Task brief = Would you filter these records and copy every line that has the word "MySQL"?

══ Data section ══

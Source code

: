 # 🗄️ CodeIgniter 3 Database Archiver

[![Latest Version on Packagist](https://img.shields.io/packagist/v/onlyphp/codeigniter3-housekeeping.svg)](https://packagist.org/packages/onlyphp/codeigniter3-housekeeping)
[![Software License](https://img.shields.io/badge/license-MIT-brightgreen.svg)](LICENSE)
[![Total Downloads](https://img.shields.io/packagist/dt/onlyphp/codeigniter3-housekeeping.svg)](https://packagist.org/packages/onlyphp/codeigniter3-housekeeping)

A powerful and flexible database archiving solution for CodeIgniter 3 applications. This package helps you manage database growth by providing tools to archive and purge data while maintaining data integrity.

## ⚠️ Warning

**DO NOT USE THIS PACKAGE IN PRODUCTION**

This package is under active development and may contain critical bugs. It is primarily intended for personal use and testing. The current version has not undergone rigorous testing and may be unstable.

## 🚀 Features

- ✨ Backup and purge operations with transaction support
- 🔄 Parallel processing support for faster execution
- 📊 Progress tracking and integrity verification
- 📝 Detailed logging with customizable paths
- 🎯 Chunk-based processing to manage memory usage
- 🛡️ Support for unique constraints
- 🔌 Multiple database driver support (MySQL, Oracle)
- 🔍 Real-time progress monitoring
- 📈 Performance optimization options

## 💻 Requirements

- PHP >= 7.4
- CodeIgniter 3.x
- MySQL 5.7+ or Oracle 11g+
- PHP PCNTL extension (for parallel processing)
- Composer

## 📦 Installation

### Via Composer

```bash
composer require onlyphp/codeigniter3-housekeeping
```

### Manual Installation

═══
══ Data section ══

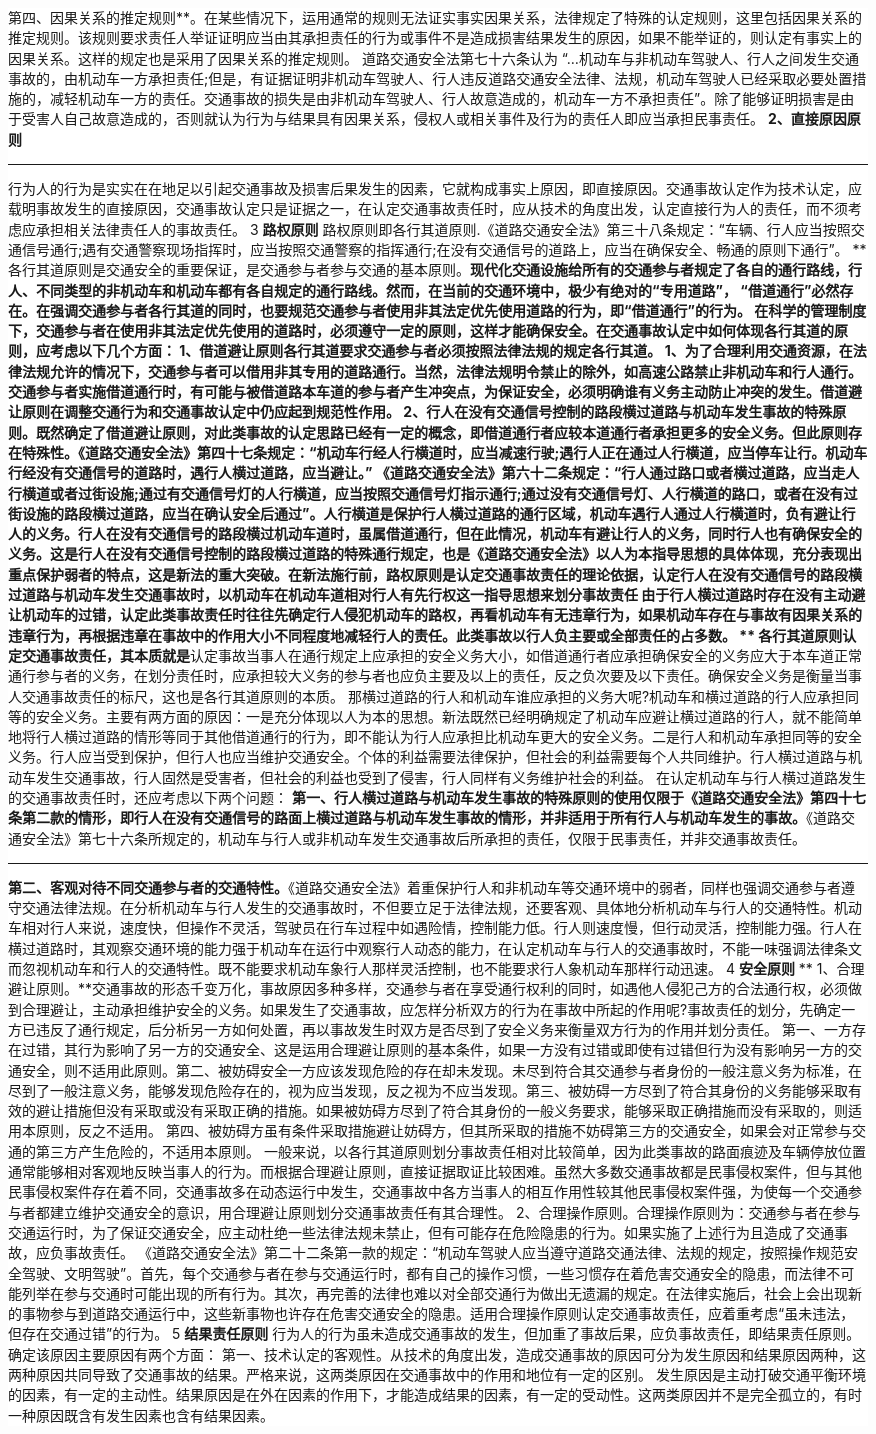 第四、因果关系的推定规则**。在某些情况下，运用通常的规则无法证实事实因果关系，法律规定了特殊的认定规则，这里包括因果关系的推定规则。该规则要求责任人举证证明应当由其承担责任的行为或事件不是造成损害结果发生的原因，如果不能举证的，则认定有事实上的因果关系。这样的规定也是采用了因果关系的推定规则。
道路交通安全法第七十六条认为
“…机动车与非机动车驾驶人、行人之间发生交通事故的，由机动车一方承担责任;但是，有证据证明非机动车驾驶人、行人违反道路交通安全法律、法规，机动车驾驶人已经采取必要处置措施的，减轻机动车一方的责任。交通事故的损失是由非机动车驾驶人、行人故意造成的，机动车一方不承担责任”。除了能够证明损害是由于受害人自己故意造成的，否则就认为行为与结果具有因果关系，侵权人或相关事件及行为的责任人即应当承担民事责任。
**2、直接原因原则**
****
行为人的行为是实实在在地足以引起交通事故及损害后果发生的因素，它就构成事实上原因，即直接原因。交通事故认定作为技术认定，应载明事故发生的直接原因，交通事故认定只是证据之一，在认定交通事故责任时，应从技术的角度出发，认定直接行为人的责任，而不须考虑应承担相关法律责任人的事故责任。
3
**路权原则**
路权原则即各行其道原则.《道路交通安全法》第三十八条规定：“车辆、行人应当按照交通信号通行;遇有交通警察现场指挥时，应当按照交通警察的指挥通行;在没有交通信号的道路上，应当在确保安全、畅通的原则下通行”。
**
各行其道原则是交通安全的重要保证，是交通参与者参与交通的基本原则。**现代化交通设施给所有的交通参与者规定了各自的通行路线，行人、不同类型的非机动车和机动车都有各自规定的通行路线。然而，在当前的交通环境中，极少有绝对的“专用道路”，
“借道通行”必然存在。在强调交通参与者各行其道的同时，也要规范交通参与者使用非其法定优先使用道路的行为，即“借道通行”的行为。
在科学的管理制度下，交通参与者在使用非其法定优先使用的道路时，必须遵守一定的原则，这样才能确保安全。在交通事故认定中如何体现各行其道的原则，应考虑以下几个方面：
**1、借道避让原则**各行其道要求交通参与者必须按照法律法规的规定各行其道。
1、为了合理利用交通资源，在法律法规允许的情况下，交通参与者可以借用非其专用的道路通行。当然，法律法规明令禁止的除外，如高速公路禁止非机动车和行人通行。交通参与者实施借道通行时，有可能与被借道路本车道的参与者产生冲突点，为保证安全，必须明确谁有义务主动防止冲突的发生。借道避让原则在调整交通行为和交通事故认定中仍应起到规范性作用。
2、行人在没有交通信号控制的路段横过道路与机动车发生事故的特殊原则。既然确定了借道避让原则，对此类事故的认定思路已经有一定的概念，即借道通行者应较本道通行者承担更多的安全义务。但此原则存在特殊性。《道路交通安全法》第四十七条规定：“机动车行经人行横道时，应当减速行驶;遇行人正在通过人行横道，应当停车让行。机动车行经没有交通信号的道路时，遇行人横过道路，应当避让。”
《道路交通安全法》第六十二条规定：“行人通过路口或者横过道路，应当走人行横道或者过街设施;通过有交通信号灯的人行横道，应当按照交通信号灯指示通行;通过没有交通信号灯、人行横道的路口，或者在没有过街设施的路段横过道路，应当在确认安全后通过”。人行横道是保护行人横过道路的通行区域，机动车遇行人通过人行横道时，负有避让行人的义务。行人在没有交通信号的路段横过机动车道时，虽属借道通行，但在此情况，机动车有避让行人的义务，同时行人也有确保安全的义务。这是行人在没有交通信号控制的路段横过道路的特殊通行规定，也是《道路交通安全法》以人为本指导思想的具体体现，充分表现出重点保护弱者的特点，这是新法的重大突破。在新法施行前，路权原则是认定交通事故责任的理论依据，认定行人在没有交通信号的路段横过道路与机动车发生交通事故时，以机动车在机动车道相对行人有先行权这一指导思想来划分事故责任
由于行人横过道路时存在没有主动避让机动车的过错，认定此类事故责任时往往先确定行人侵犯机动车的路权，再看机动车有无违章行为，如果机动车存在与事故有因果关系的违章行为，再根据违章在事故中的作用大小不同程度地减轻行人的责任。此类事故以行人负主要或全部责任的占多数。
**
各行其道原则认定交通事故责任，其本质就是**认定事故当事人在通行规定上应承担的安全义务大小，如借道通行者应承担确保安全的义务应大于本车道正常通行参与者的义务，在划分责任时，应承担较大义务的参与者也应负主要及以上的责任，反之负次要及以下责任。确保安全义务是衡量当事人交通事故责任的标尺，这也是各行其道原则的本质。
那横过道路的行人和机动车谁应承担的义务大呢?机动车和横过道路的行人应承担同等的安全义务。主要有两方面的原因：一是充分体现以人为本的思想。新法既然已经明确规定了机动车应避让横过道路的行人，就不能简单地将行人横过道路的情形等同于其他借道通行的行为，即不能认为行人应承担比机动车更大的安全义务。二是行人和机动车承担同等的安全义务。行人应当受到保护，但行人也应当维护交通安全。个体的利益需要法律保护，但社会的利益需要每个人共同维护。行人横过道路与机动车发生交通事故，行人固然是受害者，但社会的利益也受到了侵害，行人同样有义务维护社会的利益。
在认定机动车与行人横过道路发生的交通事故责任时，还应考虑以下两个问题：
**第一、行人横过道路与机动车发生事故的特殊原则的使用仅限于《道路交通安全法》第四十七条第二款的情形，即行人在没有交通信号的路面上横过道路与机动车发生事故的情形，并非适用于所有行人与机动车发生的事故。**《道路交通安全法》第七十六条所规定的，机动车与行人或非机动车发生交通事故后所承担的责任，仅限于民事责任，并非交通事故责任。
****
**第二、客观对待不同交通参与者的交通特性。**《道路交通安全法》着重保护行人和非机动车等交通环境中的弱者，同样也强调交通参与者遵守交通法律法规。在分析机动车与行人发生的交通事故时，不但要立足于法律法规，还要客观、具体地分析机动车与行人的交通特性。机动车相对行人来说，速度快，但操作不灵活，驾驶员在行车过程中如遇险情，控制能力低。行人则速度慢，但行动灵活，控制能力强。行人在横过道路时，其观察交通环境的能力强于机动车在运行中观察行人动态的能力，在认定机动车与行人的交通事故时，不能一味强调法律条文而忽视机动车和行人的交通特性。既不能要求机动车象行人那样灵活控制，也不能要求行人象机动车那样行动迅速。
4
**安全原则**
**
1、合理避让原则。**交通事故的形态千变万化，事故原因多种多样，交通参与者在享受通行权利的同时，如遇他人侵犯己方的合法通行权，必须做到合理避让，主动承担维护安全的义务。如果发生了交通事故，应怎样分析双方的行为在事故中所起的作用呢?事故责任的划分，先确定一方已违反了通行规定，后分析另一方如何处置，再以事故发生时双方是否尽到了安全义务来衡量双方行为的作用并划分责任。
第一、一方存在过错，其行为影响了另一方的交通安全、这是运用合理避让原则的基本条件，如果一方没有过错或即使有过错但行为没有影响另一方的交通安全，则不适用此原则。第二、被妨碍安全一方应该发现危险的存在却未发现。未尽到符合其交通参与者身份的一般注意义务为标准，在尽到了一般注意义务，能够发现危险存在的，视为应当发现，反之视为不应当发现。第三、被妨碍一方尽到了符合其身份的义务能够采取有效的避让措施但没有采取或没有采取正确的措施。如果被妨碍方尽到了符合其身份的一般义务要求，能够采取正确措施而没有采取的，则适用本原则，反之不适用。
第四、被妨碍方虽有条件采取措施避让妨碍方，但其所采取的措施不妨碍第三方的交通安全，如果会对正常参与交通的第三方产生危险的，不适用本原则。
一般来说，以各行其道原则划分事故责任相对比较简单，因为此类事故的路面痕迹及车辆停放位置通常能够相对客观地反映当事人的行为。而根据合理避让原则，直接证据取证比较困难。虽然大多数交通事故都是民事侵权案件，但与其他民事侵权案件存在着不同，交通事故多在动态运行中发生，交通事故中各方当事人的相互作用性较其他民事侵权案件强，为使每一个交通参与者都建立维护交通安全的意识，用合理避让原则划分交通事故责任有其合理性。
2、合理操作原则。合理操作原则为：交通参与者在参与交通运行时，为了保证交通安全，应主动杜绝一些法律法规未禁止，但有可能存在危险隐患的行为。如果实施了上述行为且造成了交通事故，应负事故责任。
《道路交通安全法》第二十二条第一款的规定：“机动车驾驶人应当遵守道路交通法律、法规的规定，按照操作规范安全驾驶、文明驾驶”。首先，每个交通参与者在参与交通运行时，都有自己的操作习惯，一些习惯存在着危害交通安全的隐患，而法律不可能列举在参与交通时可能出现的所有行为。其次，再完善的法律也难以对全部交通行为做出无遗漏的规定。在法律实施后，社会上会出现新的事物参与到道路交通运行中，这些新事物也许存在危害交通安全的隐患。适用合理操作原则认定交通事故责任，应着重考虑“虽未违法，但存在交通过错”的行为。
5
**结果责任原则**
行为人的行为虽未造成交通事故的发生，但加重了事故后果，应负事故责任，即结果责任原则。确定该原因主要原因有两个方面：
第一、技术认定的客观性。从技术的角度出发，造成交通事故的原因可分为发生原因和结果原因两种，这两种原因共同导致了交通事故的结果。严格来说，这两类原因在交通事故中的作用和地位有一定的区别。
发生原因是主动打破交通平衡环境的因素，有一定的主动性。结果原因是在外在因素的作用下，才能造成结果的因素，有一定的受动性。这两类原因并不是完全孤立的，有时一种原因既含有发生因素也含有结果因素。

═══
══ Data section ══

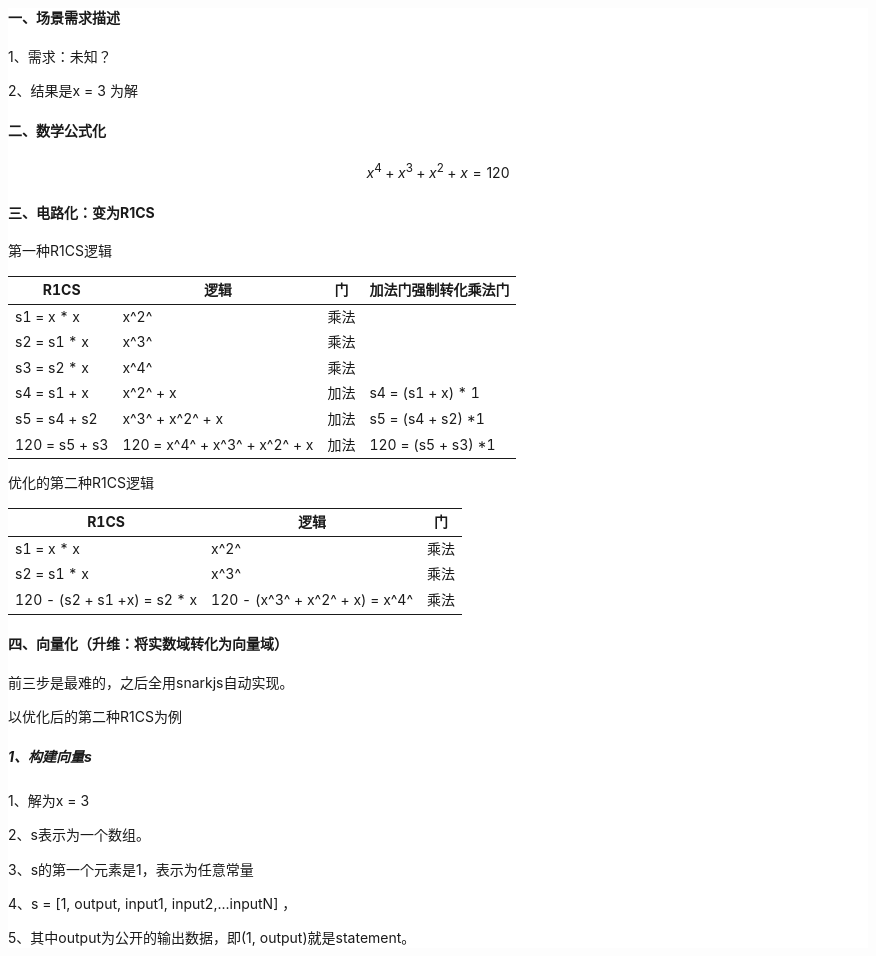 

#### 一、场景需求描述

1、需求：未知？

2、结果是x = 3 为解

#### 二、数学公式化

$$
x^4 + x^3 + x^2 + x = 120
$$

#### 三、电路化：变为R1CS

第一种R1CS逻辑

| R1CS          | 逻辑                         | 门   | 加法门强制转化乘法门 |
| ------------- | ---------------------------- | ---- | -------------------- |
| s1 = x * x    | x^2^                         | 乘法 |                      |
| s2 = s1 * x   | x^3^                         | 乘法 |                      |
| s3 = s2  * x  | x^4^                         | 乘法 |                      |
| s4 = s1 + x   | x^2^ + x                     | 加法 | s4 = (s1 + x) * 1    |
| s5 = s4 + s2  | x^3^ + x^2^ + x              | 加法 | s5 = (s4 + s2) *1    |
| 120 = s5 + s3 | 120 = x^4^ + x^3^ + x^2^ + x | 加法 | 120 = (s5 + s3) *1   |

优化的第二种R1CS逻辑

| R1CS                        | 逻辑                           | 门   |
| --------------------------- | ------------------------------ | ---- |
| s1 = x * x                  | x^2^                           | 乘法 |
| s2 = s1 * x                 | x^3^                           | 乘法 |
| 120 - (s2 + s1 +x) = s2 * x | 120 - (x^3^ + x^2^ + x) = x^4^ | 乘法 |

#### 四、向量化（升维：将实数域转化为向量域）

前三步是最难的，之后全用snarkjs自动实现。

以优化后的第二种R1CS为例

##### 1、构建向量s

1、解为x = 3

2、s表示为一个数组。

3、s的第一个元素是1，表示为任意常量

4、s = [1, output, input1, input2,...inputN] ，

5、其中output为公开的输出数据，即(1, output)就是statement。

═══

Output below =
- 🔌 Multiple database driver support (MySQL, Oracle)
- MySQL 5.7+ or Oracle 11g+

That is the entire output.